---------- RECORDS PROVIDED

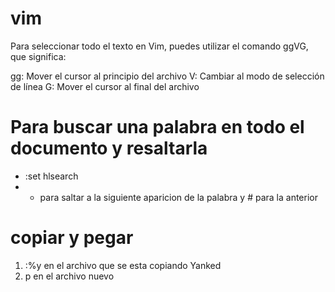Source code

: # vim
Para seleccionar todo el texto en Vim, puedes utilizar el comando ggVG, que significa:

gg: Mover el cursor al principio del archivo
V: Cambiar al modo de selección de línea
G: Mover el cursor al final del archivo

# Para buscar una palabra en todo el documento y resaltarla
- :set hlsearch
- * para saltar a la siguiente aparicion de la palabra y # para la anterior

# copiar y pegar 

1. :%y en el archivo que se esta copiando Yanked
2. p en el archivo nuevo
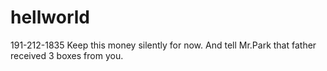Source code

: # hellworld
191-212-1835
Keep this money silently for now.
And tell Mr.Park that father received 3 boxes from you.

--------------------

| TO DO |
Write out exactly the lines that fall from the line with "V: Cambiar al modo de selección de línea" to the line with "# copiar y pegar" in the records above, keeping both ends.

| TASK RESULT |
V: Cambiar al modo de selección de línea
G: Mover el cursor al final del archivo

# Para buscar una palabra en todo el documento y resaltarla
- :set hlsearch
- * para saltar a la siguiente aparicion de la palabra y # para la anterior

# copiar y pegar 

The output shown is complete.